SIGHTINGS


 
Hepatitis C Tests Seen
Urgently Needed For Million In US
By Maggie Fox
5-6-99
 
NEW YORK (Reuters) -Only about 6,500 out of a potential 1 million Americans have been notified they may have been infected through blood transfusions with the incurable hepatitis C virus, government agencies said Wednesday.
 
They said the "look-back" program was on schedule but would be slow, expensive and cumbersome. Nonetheless, they said it was worthwhile to notify people at risk so they could avoid infecting others and protect their own health.
 
In the meantime, people should not wait to be notified.
 
"If you had a transfusion before July of 1992, you need to be tested," Dr. Harold Margolis, chief of the hepatitis branch at the Centers for Disease Control and Prevention (CDC), told a news conference.
 
"It's going to take a little time to get geared up," Damon Thompson, a spokesman for Surgeon-General Dr.

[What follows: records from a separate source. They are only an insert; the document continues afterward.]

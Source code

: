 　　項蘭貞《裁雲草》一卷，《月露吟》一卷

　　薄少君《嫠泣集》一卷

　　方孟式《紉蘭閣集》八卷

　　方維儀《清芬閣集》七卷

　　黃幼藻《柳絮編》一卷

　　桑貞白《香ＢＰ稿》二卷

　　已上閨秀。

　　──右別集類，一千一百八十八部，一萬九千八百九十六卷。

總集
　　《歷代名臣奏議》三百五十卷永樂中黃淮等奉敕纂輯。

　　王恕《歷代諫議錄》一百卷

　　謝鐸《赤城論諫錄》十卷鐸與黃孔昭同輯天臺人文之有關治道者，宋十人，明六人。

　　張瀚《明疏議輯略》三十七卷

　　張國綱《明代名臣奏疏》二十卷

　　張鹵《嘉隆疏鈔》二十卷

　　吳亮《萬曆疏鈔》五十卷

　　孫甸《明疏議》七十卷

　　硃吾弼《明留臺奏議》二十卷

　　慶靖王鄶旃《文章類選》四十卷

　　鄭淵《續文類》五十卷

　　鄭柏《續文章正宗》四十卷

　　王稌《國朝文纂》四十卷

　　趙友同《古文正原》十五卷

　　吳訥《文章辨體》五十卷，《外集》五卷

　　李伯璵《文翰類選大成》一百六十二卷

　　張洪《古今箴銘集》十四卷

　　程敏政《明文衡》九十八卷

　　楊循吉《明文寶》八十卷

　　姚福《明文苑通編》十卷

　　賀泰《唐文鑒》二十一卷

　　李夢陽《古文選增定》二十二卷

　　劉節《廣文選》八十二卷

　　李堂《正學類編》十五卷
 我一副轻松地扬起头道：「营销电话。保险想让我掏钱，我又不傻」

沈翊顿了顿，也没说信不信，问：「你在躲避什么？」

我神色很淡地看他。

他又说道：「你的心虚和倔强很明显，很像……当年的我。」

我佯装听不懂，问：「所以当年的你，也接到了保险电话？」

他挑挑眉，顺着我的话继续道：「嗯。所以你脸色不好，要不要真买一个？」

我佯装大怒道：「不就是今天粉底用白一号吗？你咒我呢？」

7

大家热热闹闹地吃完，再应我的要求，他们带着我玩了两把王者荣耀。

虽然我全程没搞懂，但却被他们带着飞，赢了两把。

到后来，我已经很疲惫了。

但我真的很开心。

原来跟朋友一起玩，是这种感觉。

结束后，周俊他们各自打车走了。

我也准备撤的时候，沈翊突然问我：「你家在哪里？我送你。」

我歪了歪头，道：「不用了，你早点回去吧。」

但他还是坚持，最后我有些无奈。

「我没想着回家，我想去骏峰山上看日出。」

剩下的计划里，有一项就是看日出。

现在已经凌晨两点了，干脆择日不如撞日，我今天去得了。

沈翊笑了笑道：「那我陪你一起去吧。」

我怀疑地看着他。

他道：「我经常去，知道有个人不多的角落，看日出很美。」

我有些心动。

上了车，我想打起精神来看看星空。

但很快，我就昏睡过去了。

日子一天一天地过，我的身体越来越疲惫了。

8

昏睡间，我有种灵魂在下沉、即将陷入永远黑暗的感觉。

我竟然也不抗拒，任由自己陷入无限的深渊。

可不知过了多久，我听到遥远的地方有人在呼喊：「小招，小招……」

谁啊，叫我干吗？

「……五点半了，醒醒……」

David Satcher, added in a telephone interview.
 
"Basically what we are saying here is don't wait for a letter," he said. "Here are the risk factors. If you fall into any of these categories, go see your doctor and see about getting tested."
 
Blood transfusions are only one risk factor for hepatitis C, which affects an estimated 4 million Americans and 170 million people worldwide. It can cause severe liver damage or liver cancer and is the main reason for liver transplants.
 
Only about 7 to 10 percent of patients are infected through blood transfusions. "Sixty percent of them got it from injected drug use and 20 percent from sex," Thompson said.
 
The virus is spread through bodily fluids such as blood or semen. People who injected drugs or who had sex with someone who may be at risk for hepatitis C are also at risk.
 
Many infected people suffer slow liver damage and show no symptoms, and may further damage their livers by drinking alcohol or using certain drugs.
 
The government has been under fire from groups such as the American Liver Foundation that say the look-back program has started off too slowly and is not properly funded.
 
But Margolis said U.S. health agencies will launch a more general program this summer to warn everyone who received a blood transfusion or received blood products before 1992.
 
Satcher announced in late 1997 that 1 million Americans could have received blood infected with hepatitis C, which was not identified until 1989. He said at the same time that the government was launching a program to notify those at risk.
 
A screening test developed in 1992 has helped keep the blood supply virtually free of the virus, which can cause liver cancer and liver failure. But anyone who got blood before then may have received an infected dose.
 
The first step in the government's effort to notify people has been to ask hospitals and transfusion centers to find out which people know they are infected and which of those donated blood. Anyone who received blood given by a person who later turned out to have hepatitis C is supposed to be notified.
 
"We have identified 6,500 recipients who might be at risk," said Dr. Jay Epstein, director of the blood division at the Food and Drug Administration (FDA). "(But) not everyone at risk would have been infected."
 
Epstein said the FDA had identified 290,000 units of blood donated by people who later were found to be infected with hepatitis C. He predicted another 113,000 would be identified.
 
Margolis said 80 percent of people they have tried to contact have died in the years since they received the contaminated blood. Epstein said he had no figures on how many of them had actually died from a transfusion-acquired hepatitis C infection.
 
Last week the FDA approved the first home test kit for hepatitis C. The kit, called Hepatitis C Check and made by Home Access Health Company of Hoffman Estates, Illinois, allows people to take their own blood sample and mail it in anonymously for testing.